Your instructions:
Show all the lines in the data below that include the word "attributes".

-------

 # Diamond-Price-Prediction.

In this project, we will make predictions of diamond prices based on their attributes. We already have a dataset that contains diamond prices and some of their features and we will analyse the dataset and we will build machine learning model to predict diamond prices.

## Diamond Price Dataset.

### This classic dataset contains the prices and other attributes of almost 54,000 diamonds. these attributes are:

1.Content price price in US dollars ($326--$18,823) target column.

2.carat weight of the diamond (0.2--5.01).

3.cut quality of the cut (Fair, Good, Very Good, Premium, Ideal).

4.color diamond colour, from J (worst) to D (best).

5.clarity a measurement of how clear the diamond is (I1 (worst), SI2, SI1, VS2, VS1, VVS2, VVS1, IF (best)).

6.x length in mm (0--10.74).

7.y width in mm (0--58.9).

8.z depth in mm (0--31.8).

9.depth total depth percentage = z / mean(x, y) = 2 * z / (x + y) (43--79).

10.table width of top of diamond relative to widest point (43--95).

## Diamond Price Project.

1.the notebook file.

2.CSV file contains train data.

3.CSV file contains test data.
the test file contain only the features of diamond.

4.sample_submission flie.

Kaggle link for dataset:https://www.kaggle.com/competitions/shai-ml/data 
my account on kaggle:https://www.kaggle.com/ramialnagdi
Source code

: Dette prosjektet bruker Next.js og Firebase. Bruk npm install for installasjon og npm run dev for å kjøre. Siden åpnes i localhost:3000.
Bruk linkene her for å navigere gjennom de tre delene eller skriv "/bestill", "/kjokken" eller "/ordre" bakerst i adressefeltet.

-------

Response area:
In this project, we will make predictions of diamond prices based on their attributes. We already have a dataset that contains diamond prices and some of their features and we will analyse the dataset and we will build machine learning model to predict diamond prices.
### This classic dataset contains the prices and other attributes of almost 54,000 diamonds. these attributes are:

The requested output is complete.